Ela nunca tinha ido à praia. Nunca tinha visto o mar. O seu trabalho era apenas ir e vir. Transportar pessoas. Guiar o comboio!
Agora Joaquim tem de se decidir. Num repente, abandona a locomotiva e corre desesperadamente pela areia. Praia deserta. Lá ao fundo, encostados ao pau de um toldo, dois vultos. Ela beijava loucamente o nadador salvador que a cingia apertadamente pela cintura.
Joaquim estaca. Da raiva passa à resignação. Da revolta à resignação. Da ilusão à realidade.
Naquela noite regressou a casa taciturno. Os seus devaneios tinham acabado. Não mais teria princesas para salvar. Não mais haveria monstros para exterminar.
Nessa noite percebeu que mais vale viver iludido. A realidade não nos merece. A partir desse dia nunca mais quis ver o mar.
por JORGE FERREIRA PINHEIRO

8 comentários:

Anônimo disse...

Meu caro Jorge, se o personagem JOAQUIM tivesse metade da sua imaginação, não teria sido motorneiro por tantos anos....

Parabéns!

Silvares disse...

Estou em crer que ele não chegou a reparar bem no mar. Com um beijo daquele tamanho no horizonte... o Joaquim continua sem saber como é o mar...

Só- Poesias e outros itens disse...

Uma leitura deliciosa.
Irreverente, surreal.

Mil pontos para o Jorge.
Ju Gioli

http://saia-justa-georgia.blogspot.com/ disse...

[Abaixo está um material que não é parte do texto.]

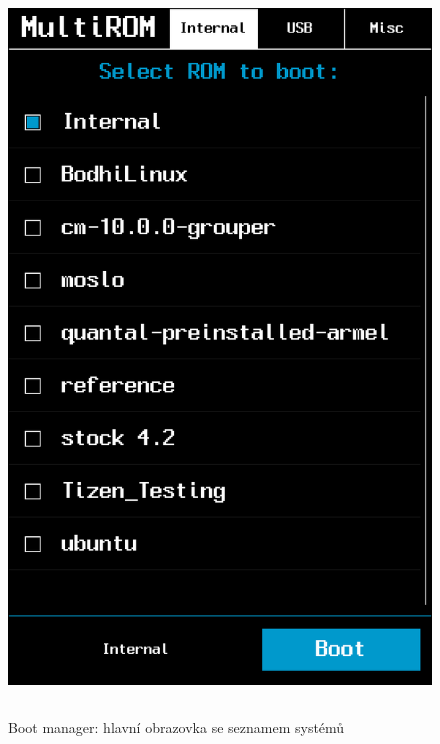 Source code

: \documentclass[12pt, a4paper, oneside]{article}
\begin{document}
\addtolength{\textheight}{-70pt}
\begin{figure}[H]
\begin{center}
 \includegraphics[height=550pt]{img/boot_manager.png}
\caption{Boot manager: hlavní obrazovka se seznamem systémů}
\end{center}
\end{figure}

\newpage
\voffset=0pt
\addtolength{\footskip}{-70pt}
\end{document}
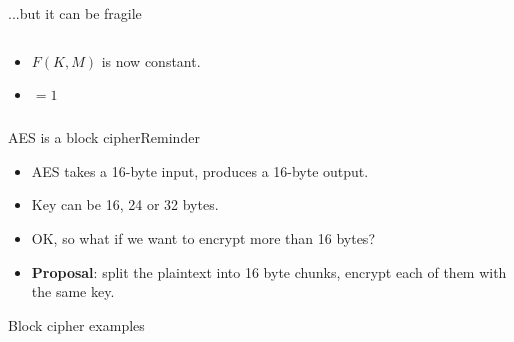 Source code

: \documentclass[aspectratio=169, lualatex, handout]{beamer}
\begin{document}
\begin{frame}{...but it can be fragile}
	\begin{columns}[c]
		\begin{column}{0.5\textwidth}
			\begin{itemize}
				\item $F(K, M)$ is now constant.
				\item {} $ = 1$
			\end{itemize}
		\end{column}
		\begin{column}{0.5\textwidth}
		\end{column}
	\end{columns}
\end{frame}

\begin{frame}{AES is a block cipher}{Reminder}
	\begin{itemize}[<+->]
		\item AES takes a 16-byte input, produces a 16-byte output.
		\item Key can be 16, 24 or 32 bytes. \pause
		\item OK, so what if we want to encrypt more than 16 bytes? \pause
		\item \textbf{Proposal}: split the plaintext into 16 byte chunks, encrypt
		      each of them with the same key.
	\end{itemize}
\end{frame}

\begin{frame}{Block cipher examples}
	\begin{columns}
		\begin{column}{0.33\textwidth}
		\end{column}
		\pause
		\begin{column}{0.33\textwidth}
		\end{column}
		\pause
		\begin{column}{0.33\textwidth}
		\end{column}
	\end{columns}
\end{frame}
\end{document}
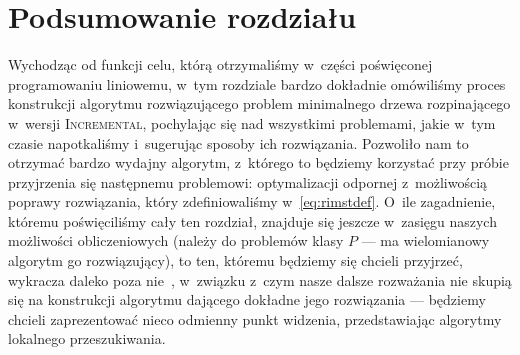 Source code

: \section{Podsumowanie rozdziału}




Wychodząc od funkcji celu, którą otrzymaliśmy w~części poświęconej programowaniu liniowemu, w~tym rozdziale bardzo dokładnie omówiliśmy proces konstrukcji algorytmu rozwiązującego problem minimalnego drzewa rozpinającego w~wersji \textsc{Incremental}, pochylając się nad wszystkimi problemami, jakie w~tym czasie napotkaliśmy i~sugerując sposoby ich rozwiązania. Pozwoliło nam to otrzymać bardzo wydajny algorytm, z~którego to będziemy korzystać przy próbie przyjrzenia się następnemu problemowi: optymalizacji odpornej z~możliwością poprawy rozwiązania, który zdefiniowaliśmy w~\ref{eq:rimstdef}. O~ile zagadnienie, któremu poświęciliśmy cały ten rozdział, znajduje się jeszcze w~zasięgu naszych możliwości obliczeniowych (należy do problemów klasy $P$ --- ma wielomianowy algorytm go rozwiązujący), to ten, któremu będziemy się chcieli przyjrzeć, wykracza daleko poza nie~\cite{DBLP:journals/corr/NasrabadiO13}, w~związku z~czym nasze dalsze rozważania nie skupią się na konstrukcji algorytmu dającego dokładne jego rozwiązania --- będziemy chcieli zaprezentować nieco odmienny punkt widzenia, przedstawiając algorytmy lokalnego przeszukiwania.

Gostei do conto. Quantos de nós estamos vivendo como esse maquinista? Quantas vezes continuamos a nao ver o mar???

Parabéns pelo conto!

Maria Augusta disse...

Ele vive duas vidas, uma real e uma imaginária. Sera que um dia as pessoas assim vão partir em busca de seus sonhos?
Muito bom!
Abraços.

meus instantes e momentos disse...

Belissimo post.Belissimo blog. Dá gosto ficar por aqui.
Tenha um belo final de semana
Maurizio

Jorge Pinheiro disse...

Mais uma vez obrigado a todos pela leitura e palavras de agrado e ao Eduardo por ser o meu editor para o Brasil.

Anônimo disse...

Agradecemos a TODOS pela LEITURA e comentários.
Ficamos muito feliz de ter encontrado primeiro uma formula interessante de postar LITERATURA, e segundo de poder contar com ESCRITORES como os que nos sedem seus textos para este blog! Esperemos que mais talentos surjam e partricipem!